───── SOURCE MATERIAL ─────

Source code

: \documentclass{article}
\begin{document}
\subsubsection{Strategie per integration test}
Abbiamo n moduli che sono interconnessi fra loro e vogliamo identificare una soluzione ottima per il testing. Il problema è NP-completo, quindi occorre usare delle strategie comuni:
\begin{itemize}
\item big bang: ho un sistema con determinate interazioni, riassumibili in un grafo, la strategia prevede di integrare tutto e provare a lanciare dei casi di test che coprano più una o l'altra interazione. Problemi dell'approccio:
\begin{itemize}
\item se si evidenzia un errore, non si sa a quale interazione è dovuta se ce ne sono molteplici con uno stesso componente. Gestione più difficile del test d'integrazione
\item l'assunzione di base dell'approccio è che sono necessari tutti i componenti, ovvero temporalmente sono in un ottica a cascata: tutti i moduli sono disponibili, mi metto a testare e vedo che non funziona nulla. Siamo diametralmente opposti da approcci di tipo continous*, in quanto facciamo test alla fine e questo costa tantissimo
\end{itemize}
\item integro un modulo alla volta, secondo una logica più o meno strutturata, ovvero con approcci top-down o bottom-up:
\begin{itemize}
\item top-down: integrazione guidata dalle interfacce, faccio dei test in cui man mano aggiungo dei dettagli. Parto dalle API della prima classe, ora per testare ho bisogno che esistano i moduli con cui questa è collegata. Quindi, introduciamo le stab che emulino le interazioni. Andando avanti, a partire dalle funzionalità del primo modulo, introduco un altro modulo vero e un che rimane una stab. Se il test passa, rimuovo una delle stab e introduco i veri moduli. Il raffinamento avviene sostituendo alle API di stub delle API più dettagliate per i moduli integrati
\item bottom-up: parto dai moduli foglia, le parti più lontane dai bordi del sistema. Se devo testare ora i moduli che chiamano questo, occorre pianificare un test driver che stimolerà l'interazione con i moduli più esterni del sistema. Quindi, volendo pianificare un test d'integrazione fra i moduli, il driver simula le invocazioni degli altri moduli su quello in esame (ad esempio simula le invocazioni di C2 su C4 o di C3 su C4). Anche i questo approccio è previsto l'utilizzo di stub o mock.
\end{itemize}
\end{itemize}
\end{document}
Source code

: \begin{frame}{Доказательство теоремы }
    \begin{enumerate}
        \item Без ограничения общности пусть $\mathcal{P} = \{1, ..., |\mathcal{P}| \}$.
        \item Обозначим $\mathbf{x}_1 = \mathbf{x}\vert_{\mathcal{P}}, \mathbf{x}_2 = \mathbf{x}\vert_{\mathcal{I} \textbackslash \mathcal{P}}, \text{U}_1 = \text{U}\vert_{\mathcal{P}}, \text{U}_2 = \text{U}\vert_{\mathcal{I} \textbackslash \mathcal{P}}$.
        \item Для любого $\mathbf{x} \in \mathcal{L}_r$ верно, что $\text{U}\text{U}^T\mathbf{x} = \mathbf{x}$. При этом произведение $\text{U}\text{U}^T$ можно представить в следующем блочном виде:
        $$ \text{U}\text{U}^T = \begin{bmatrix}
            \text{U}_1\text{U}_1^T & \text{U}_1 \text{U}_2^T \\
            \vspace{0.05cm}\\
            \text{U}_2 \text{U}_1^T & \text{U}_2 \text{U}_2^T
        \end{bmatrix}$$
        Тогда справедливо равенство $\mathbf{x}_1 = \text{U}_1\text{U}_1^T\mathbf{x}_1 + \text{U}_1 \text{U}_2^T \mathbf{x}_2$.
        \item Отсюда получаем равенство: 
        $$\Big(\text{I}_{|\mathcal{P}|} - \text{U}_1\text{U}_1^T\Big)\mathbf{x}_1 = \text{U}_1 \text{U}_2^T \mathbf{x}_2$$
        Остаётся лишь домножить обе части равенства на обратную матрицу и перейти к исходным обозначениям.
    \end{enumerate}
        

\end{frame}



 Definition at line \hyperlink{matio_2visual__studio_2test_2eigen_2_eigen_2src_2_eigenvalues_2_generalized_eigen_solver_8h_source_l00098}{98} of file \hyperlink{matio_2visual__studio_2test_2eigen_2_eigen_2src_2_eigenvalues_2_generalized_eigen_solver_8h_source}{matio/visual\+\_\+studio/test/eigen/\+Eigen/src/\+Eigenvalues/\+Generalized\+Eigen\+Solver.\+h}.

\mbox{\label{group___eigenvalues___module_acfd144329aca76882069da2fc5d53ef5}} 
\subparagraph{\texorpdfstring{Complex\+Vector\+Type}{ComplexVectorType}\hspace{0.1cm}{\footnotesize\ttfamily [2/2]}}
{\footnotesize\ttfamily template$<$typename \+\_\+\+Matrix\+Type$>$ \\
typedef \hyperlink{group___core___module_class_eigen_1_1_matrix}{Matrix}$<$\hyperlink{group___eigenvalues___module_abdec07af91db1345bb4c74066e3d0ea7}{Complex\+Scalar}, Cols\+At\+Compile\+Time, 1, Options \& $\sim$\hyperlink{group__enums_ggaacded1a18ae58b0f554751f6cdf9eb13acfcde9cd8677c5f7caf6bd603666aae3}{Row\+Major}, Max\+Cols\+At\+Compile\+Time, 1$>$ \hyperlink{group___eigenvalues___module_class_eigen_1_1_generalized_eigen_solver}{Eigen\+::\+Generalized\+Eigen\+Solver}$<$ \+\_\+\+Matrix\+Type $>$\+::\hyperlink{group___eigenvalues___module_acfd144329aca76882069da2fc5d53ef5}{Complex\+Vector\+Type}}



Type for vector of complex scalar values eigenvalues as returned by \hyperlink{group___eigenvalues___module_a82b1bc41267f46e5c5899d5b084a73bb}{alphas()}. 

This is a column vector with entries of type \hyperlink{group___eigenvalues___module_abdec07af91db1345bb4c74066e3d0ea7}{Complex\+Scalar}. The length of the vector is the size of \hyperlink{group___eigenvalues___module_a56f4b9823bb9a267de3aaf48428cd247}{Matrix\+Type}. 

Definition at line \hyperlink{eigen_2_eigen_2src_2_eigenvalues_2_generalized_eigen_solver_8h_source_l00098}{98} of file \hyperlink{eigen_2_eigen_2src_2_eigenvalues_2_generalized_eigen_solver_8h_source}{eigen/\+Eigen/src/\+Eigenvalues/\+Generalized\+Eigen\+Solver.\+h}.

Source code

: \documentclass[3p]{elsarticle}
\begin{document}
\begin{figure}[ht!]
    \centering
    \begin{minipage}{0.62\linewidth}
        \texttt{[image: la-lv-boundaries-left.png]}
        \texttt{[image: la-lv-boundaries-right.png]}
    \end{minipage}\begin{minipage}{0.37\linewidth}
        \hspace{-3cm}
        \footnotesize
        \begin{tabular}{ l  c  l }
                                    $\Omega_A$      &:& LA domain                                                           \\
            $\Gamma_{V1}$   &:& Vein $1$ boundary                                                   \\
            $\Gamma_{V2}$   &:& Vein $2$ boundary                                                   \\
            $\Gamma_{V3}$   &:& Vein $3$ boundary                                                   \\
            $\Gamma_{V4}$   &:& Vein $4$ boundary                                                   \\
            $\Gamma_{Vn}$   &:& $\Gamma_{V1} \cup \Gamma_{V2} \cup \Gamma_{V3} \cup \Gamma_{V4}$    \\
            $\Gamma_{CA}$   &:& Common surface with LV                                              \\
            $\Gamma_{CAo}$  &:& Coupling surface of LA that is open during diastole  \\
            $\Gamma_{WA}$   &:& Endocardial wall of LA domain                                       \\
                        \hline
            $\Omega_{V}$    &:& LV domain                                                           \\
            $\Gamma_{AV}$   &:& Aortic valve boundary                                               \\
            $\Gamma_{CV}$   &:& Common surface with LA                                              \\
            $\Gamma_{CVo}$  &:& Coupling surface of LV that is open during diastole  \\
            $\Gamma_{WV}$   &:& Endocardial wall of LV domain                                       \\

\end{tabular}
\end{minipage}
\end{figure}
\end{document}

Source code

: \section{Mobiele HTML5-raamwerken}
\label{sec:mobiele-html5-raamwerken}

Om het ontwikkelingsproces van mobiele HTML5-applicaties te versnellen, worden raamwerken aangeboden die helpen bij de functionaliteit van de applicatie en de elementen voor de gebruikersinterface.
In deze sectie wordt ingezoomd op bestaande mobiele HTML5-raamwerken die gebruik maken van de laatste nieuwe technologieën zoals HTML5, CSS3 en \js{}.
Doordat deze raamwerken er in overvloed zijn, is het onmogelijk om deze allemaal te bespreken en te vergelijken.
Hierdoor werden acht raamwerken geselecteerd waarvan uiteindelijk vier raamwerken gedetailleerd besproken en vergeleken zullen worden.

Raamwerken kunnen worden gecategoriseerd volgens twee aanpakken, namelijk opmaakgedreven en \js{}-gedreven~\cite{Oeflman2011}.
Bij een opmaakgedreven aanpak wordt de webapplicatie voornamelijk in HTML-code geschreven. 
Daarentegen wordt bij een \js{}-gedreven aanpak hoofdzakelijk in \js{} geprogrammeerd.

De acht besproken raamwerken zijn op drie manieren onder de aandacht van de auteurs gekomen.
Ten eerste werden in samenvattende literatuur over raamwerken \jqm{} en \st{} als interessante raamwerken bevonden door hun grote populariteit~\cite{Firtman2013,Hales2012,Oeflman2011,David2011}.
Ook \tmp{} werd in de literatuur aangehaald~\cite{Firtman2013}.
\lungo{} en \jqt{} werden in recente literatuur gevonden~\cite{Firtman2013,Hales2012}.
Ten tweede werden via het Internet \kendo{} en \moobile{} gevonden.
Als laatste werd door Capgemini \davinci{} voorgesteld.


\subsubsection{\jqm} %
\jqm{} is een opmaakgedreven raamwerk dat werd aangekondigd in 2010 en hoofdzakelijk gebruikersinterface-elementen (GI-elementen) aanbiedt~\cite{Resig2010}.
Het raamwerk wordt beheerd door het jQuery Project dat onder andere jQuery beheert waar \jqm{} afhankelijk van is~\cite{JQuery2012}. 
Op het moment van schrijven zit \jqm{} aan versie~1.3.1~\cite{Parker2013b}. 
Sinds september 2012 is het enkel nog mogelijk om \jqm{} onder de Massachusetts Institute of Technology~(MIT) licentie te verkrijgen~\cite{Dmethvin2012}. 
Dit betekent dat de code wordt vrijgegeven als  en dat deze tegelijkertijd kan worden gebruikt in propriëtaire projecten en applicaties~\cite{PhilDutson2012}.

─────

**TASK TO CARRY OUT**
Produce only the lines from the line containing "Aortic valve boundary" through the line containing "Doordat deze raamwerken", inclusive of both, exactly as they stand in the entries above.

**EXERCISE RESULT**
            $\Gamma_{AV}$   &:& Aortic valve boundary                                               \\
            $\Gamma_{CV}$   &:& Common surface with LA                                              \\
            $\Gamma_{CVo}$  &:& Coupling surface of LV that is open during diastole  \\
            $\Gamma_{WV}$   &:& Endocardial wall of LV domain                                       \\

\end{tabular}
\end{minipage}
\end{figure}
\end{document}

Source code

: \section{Mobiele HTML5-raamwerken}
\label{sec:mobiele-html5-raamwerken}

Om het ontwikkelingsproces van mobiele HTML5-applicaties te versnellen, worden raamwerken aangeboden die helpen bij de functionaliteit van de applicatie en de elementen voor de gebruikersinterface.
In deze sectie wordt ingezoomd op bestaande mobiele HTML5-raamwerken die gebruik maken van de laatste nieuwe technologieën zoals HTML5, CSS3 en \js{}.
Doordat deze raamwerken er in overvloed zijn, is het onmogelijk om deze allemaal te bespreken en te vergelijken.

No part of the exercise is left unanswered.